┌────────

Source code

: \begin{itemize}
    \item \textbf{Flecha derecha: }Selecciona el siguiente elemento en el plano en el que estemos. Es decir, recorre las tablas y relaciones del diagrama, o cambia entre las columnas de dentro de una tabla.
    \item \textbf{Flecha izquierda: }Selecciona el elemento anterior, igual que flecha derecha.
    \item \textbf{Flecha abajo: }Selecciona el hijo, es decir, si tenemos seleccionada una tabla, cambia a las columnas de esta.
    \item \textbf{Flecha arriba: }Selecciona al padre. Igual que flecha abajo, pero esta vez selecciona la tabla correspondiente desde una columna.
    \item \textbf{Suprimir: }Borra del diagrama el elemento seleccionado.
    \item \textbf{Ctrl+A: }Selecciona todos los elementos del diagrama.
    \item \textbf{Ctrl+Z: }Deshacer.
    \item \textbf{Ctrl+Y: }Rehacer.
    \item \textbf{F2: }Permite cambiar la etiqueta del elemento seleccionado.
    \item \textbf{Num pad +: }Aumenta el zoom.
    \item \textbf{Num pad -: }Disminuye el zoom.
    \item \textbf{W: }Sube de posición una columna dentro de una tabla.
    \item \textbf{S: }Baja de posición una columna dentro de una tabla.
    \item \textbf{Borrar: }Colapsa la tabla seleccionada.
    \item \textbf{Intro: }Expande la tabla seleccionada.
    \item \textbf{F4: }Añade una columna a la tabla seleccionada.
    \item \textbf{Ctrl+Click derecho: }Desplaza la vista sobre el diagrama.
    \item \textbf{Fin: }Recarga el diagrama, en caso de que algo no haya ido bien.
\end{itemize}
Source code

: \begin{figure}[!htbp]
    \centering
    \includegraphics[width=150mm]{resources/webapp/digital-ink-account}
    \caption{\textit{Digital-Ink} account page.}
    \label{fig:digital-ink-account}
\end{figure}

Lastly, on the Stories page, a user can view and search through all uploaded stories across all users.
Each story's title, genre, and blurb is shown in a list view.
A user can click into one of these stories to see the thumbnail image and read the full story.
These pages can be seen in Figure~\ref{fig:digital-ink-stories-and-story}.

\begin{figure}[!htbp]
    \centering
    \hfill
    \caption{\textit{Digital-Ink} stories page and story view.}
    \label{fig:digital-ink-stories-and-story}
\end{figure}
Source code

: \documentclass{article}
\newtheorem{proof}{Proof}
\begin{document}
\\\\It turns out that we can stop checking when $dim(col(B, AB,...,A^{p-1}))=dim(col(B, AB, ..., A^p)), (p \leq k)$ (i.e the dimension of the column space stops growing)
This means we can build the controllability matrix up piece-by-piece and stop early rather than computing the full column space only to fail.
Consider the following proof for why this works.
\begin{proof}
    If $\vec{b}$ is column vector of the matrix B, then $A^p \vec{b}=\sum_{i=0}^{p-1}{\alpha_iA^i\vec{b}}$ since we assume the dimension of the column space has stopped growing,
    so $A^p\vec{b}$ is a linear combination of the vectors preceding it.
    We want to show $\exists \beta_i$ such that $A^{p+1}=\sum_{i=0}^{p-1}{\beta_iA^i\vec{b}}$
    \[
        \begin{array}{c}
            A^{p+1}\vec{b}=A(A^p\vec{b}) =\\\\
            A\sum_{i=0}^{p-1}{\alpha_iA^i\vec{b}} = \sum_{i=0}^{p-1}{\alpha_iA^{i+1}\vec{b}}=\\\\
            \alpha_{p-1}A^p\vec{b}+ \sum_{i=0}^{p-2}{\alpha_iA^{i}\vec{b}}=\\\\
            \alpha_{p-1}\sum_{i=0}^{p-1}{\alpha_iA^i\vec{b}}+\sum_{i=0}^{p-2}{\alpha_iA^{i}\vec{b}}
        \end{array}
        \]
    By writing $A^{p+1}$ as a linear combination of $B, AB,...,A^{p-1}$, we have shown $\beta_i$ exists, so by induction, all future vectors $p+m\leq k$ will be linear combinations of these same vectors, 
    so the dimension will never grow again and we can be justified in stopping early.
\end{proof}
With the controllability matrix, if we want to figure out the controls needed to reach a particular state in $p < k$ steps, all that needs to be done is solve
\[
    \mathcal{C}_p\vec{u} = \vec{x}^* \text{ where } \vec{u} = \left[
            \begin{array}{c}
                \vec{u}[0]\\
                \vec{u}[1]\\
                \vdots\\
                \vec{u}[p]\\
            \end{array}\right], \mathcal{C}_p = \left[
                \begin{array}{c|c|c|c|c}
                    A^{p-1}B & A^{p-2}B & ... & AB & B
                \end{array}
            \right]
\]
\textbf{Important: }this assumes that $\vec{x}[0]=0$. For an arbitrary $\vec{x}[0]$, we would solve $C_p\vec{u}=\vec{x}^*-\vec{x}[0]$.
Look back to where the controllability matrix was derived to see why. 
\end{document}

└────────

# EXERCISE GOAL
Exactly how many lines in the data above hold "linear"? State that number only.

# OUTPUT
2